■ TASK DIRECTIONS
Return all of the listing word for word; the pictures stay out.

■ EXERCISE MATERIALS
# # # #

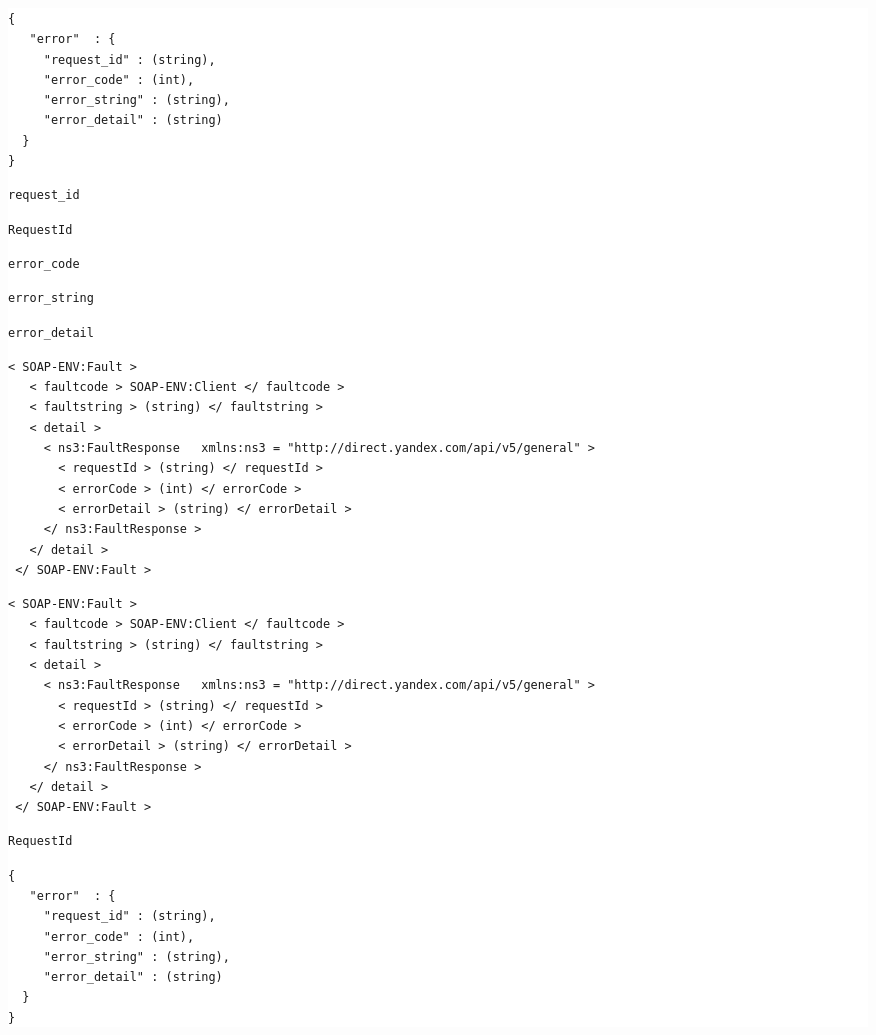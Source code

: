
 ```
{
   "error"  : {
     "request_id" : (string),
     "error_code" : (int),
     "error_string" : (string),
     "error_detail" : (string)
  }
}
```

`request_id`

`RequestId`

`error_code`

`error_string`

`error_detail`

```
< SOAP-ENV:Fault > 
   < faultcode > SOAP-ENV:Client </ faultcode > 
   < faultstring > (string) </ faultstring > 
   < detail > 
     < ns3:FaultResponse   xmlns:ns3 = "http://direct.yandex.com/api/v5/general" > 
       < requestId > (string) </ requestId > 
       < errorCode > (int) </ errorCode > 
       < errorDetail > (string) </ errorDetail > 
     </ ns3:FaultResponse > 
   </ detail > 
 </ SOAP-ENV:Fault >
```

```
< SOAP-ENV:Fault > 
   < faultcode > SOAP-ENV:Client </ faultcode > 
   < faultstring > (string) </ faultstring > 
   < detail > 
     < ns3:FaultResponse   xmlns:ns3 = "http://direct.yandex.com/api/v5/general" > 
       < requestId > (string) </ requestId > 
       < errorCode > (int) </ errorCode > 
       < errorDetail > (string) </ errorDetail > 
     </ ns3:FaultResponse > 
   </ detail > 
 </ SOAP-ENV:Fault >
```

`RequestId`

```
{
   "error"  : {
     "request_id" : (string),
     "error_code" : (int),
     "error_string" : (string),
     "error_detail" : (string)
  }
}
```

# # # #

■ ANSWER SPACE
Source code

:
 ```
{
   "error"  : {
     "request_id" : (string),
     "error_code" : (int),
     "error_string" : (string),
     "error_detail" : (string)
  }
}
```

`request_id`

`RequestId`

`error_code`

`error_string`

`error_detail`

```
< SOAP-ENV:Fault > 
   < faultcode > SOAP-ENV:Client </ faultcode > 
   < faultstring > (string) </ faultstring > 
   < detail > 
     < ns3:FaultResponse   xmlns:ns3 = "http://direct.yandex.com/api/v5/general" > 
       < requestId > (string) </ requestId > 
       < errorCode > (int) </ errorCode > 
       < errorDetail > (string) </ errorDetail > 
     </ ns3:FaultResponse > 
   </ detail > 
 </ SOAP-ENV:Fault >
```

```
< SOAP-ENV:Fault > 
   < faultcode > SOAP-ENV:Client </ faultcode > 
   < faultstring > (string) </ faultstring > 
   < detail > 
     < ns3:FaultResponse   xmlns:ns3 = "http://direct.yandex.com/api/v5/general" > 
       < requestId > (string) </ requestId > 
       < errorCode > (int) </ errorCode > 
       < errorDetail > (string) </ errorDetail > 
     </ ns3:FaultResponse > 
   </ detail > 
 </ SOAP-ENV:Fault >
```

`RequestId`

```
{
   "error"  : {
     "request_id" : (string),
     "error_code" : (int),
     "error_string" : (string),
     "error_detail" : (string)
  }
}
```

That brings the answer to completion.